> WHAT YOU NEED TO DO: Would you transcribe each entry that follows word for word, minus the images?

> DATA FOR THIS EXERCISE:

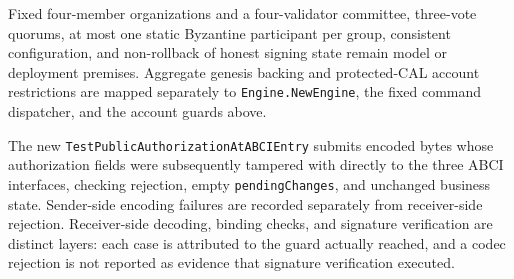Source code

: Fixed four-member organizations and a four-validator committee,
three-vote quorums, at most one static Byzantine participant per
group, consistent configuration, and non-rollback of honest signing
state remain model or deployment premises. Aggregate genesis backing
and protected-CAL account restrictions are mapped separately to
\texttt{Engine.NewEngine}, the fixed command dispatcher, and the
account guards above.

The new \texttt{TestPublicAuthorizationAtABCIEntry} submits encoded
bytes whose authorization fields were subsequently tampered with
directly to the three ABCI interfaces, checking rejection, empty
\texttt{pendingChanges}, and unchanged business state.
Sender-side encoding failures are recorded separately from
receiver-side rejection. Receiver-side decoding, binding checks,
and signature verification are distinct layers: each case is
attributed to the guard actually reached, and a codec rejection
is not reported as evidence that signature verification executed.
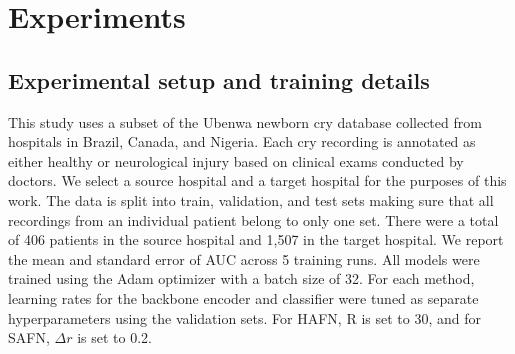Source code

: \documentclass{article}
\begin{document}
\section{Experiments}

\subsection{Experimental setup and training details}
This study uses a subset of the Ubenwa newborn cry database collected from hospitals in Brazil, Canada, and Nigeria. Each cry recording is annotated as either healthy or neurological injury based on clinical exams conducted by doctors. We select a source hospital and a target hospital for the purposes of this work. The data is split into train, validation, and test sets making sure that all recordings from an individual patient belong to only one set. There were a total of 406 patients in the source hospital and 1,507 in the target hospital. We report the mean and standard error of AUC across 5 training runs. All models were trained using the Adam optimizer with a batch size of 32. For each method, learning rates for the backbone encoder and classifier were tuned as separate hyperparameters using the validation sets. For HAFN, R is set to 30, and for SAFN, $\Delta r$ is set to 0.2.



          
\end{document}
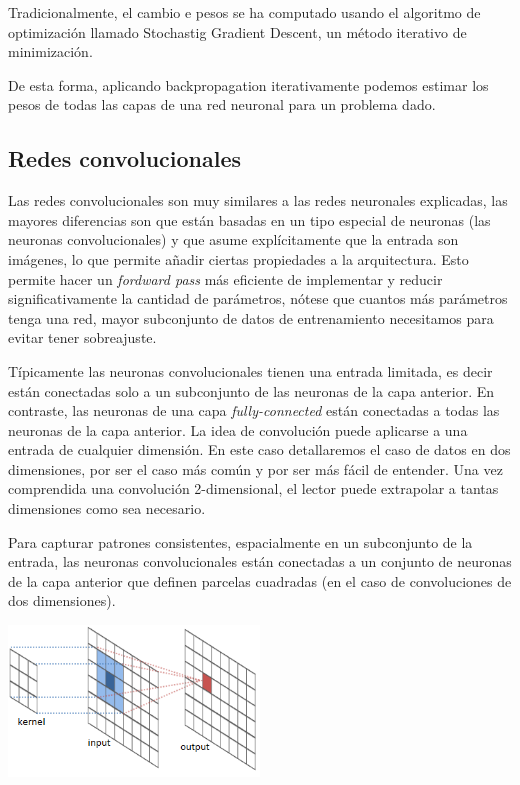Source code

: \documentclass[12,twoside]{TFG-GM}
\theoremstyle{definition}
\theoremstyle{remark}
\begin{document}
Tradicionalmente, el cambio e pesos se ha computado usando el algoritmo de optimización llamado Stochastig Gradient Descent, un método iterativo de minimización.

De esta forma, aplicando backpropagation iterativamente podemos estimar los pesos de todas las capas de una red neuronal para un problema dado.




\newpage

\subsection{Redes convolucionales}

Las redes convolucionales son muy similares a las redes neuronales explicadas, las mayores diferencias son que están basadas en un tipo especial de neuronas (las neuronas convolucionales) y que asume explícitamente que la entrada son imágenes, lo que permite añadir ciertas propiedades a la arquitectura. Esto permite hacer un \textit{fordward pass} más eficiente de implementar y reducir significativamente la cantidad de parámetros, nótese que cuantos más parámetros tenga una red, mayor subconjunto de datos de entrenamiento necesitamos para evitar tener sobreajuste.

Típicamente las neuronas convolucionales tienen una entrada limitada, es decir están conectadas solo a un subconjunto de las neuronas de la capa anterior. En contraste, las neuronas de una capa \textit{fully-connected} están conectadas a todas las neuronas de la capa anterior. La idea de convolución puede aplicarse a una entrada de cualquier dimensión. En este caso detallaremos el caso de datos en dos dimensiones, por ser el caso más común y por ser más fácil de entender. Una vez comprendida una convolución 2-dimensional, el lector puede extrapolar a tantas dimensiones como sea necesario.

Para capturar patrones consistentes, espacialmente en un subconjunto de la entrada, las neuronas convolucionales están conectadas a un conjunto de neuronas de la capa anterior que definen parcelas cuadradas (en el caso de convoluciones de dos dimensiones).

\begin{center}
\includegraphics[width = 0.5\textwidth]{Images/convolution2.png} 
\end{center}
\end{document}
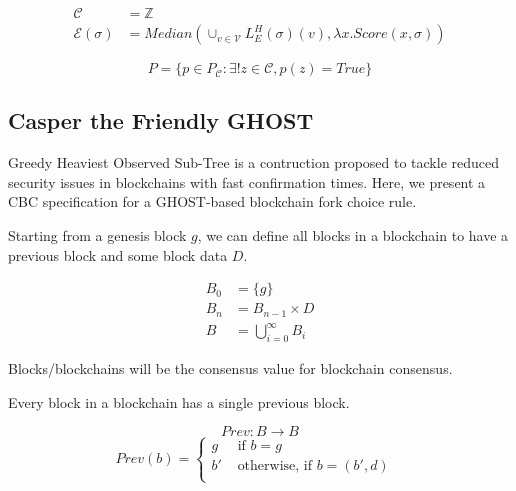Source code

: \begin{defn}
\begin{align*}
\mathcal{C} &= \mathbb{Z} \\
\mathcal{E}(\sigma) &= Median(\cup_{v \in \mathcal{V}} L^H_E(\sigma)(v), \lambda x. Score(x, \sigma))
\end{align*}

\end{defn}

\begin{defn}
$$
P = \{p \in P_{\mathcal{C}} : \exists! z \in \mathcal{C}, p(z) = True\}
$$
\end{defn}



\subsection{Casper the Friendly GHOST}

Greedy Heaviest Observed Sub-Tree\cite{GHOST} is a contruction proposed to tackle reduced security issues in blockchains with fast confirmation times. Here, we present a CBC specification for a GHOST-based blockchain fork choice rule.

Starting from a genesis block $g$, we can define all blocks in a blockchain to have a previous block and some block data $D$.

\begin{defn}[Blocks]
\begin{align*}
B_0 &= \{g\} \\
B_n &= B_{n-1} \times D \\
B &= \bigcup_{i = 0}^{\infty} B_i
\end{align*}
\end{defn}

Blocks/blockchains will be the consensus value for blockchain consensus.

Every block in a blockchain has a single previous block.

\begin{defn}
$$
Prev: B \to B
$$
\[ Prev(b) = \begin{cases}
  g  &\text{ if $b = g$ }\\
  b' &\text{ otherwise, if $b = (b', d)$ }\\
   \end{cases}
\]
\end{defn}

> EXERCISE ANSWER:
Source code

: Fixed four-member organizations and a four-validator committee,
three-vote quorums, at most one static Byzantine participant per
group, consistent configuration, and non-rollback of honest signing
state remain model or deployment premises. Aggregate genesis backing
and protected-CAL account restrictions are mapped separately to
\texttt{Engine.NewEngine}, the fixed command dispatcher, and the
account guards above.

The new \texttt{TestPublicAuthorizationAtABCIEntry} submits encoded
bytes whose authorization fields were subsequently tampered with
directly to the three ABCI interfaces, checking rejection, empty
\texttt{pendingChanges}, and unchanged business state.
Sender-side encoding failures are recorded separately from
receiver-side rejection. Receiver-side decoding, binding checks,
and signature verification are distinct layers: each case is
attributed to the guard actually reached, and a codec rejection
is not reported as evidence that signature verification executed.
Source code

: \documentclass{article}
\begin{document}
\section{Experiments}

\subsection{Experimental setup and training details}
This study uses a subset of the Ubenwa newborn cry database collected from hospitals in Brazil, Canada, and Nigeria. Each cry recording is annotated as either healthy or neurological injury based on clinical exams conducted by doctors. We select a source hospital and a target hospital for the purposes of this work. The data is split into train, validation, and test sets making sure that all recordings from an individual patient belong to only one set. There were a total of 406 patients in the source hospital and 1,507 in the target hospital. We report the mean and standard error of AUC across 5 training runs. All models were trained using the Adam optimizer with a batch size of 32. For each method, learning rates for the backbone encoder and classifier were tuned as separate hyperparameters using the validation sets. For HAFN, R is set to 30, and for SAFN, $\Delta r$ is set to 0.2.



          
\end{document}
Source code

: \documentclass[12,twoside]{TFG-GM}
\theoremstyle{definition}
\theoremstyle{remark}
\begin{document}
Tradicionalmente, el cambio e pesos se ha computado usando el algoritmo de optimización llamado Stochastig Gradient Descent, un método iterativo de minimización.

De esta forma, aplicando backpropagation iterativamente podemos estimar los pesos de todas las capas de una red neuronal para un problema dado.




\newpage

\subsection{Redes convolucionales}

Las redes convolucionales son muy similares a las redes neuronales explicadas, las mayores diferencias son que están basadas en un tipo especial de neuronas (las neuronas convolucionales) y que asume explícitamente que la entrada son imágenes, lo que permite añadir ciertas propiedades a la arquitectura. Esto permite hacer un \textit{fordward pass} más eficiente de implementar y reducir significativamente la cantidad de parámetros, nótese que cuantos más parámetros tenga una red, mayor subconjunto de datos de entrenamiento necesitamos para evitar tener sobreajuste.

Típicamente las neuronas convolucionales tienen una entrada limitada, es decir están conectadas solo a un subconjunto de las neuronas de la capa anterior. En contraste, las neuronas de una capa \textit{fully-connected} están conectadas a todas las neuronas de la capa anterior. La idea de convolución puede aplicarse a una entrada de cualquier dimensión. En este caso detallaremos el caso de datos en dos dimensiones, por ser el caso más común y por ser más fácil de entender. Una vez comprendida una convolución 2-dimensional, el lector puede extrapolar a tantas dimensiones como sea necesario.

Para capturar patrones consistentes, espacialmente en un subconjunto de la entrada, las neuronas convolucionales están conectadas a un conjunto de neuronas de la capa anterior que definen parcelas cuadradas (en el caso de convoluciones de dos dimensiones).

\begin{center}
\includegraphics[width = 0.5\textwidth]{Images/convolution2.png} 
\end{center}
\end{document}
Source code

: \begin{defn}
\begin{align*}
\mathcal{C} &= \mathbb{Z} \\
\mathcal{E}(\sigma) &= Median(\cup_{v \in \mathcal{V}} L^H_E(\sigma)(v), \lambda x. Score(x, \sigma))
\end{align*}

\end{defn}

\begin{defn}
$$
P = \{p \in P_{\mathcal{C}} : \exists! z \in \mathcal{C}, p(z) = True\}
$$
\end{defn}



\subsection{Casper the Friendly GHOST}

Greedy Heaviest Observed Sub-Tree\cite{GHOST} is a contruction proposed to tackle reduced security issues in blockchains with fast confirmation times. Here, we present a CBC specification for a GHOST-based blockchain fork choice rule.

Starting from a genesis block $g$, we can define all blocks in a blockchain to have a previous block and some block data $D$.

\begin{defn}[Blocks]
\begin{align*}
B_0 &= \{g\} \\
B_n &= B_{n-1} \times D \\
B &= \bigcup_{i = 0}^{\infty} B_i
\end{align*}
\end{defn}

Blocks/blockchains will be the consensus value for blockchain consensus.

Every block in a blockchain has a single previous block.

\begin{defn}
$$
Prev: B \to B
$$
\[ Prev(b) = \begin{cases}
  g  &\text{ if $b = g$ }\\
  b' &\text{ otherwise, if $b = (b', d)$ }\\
   \end{cases}
\]
\end{defn}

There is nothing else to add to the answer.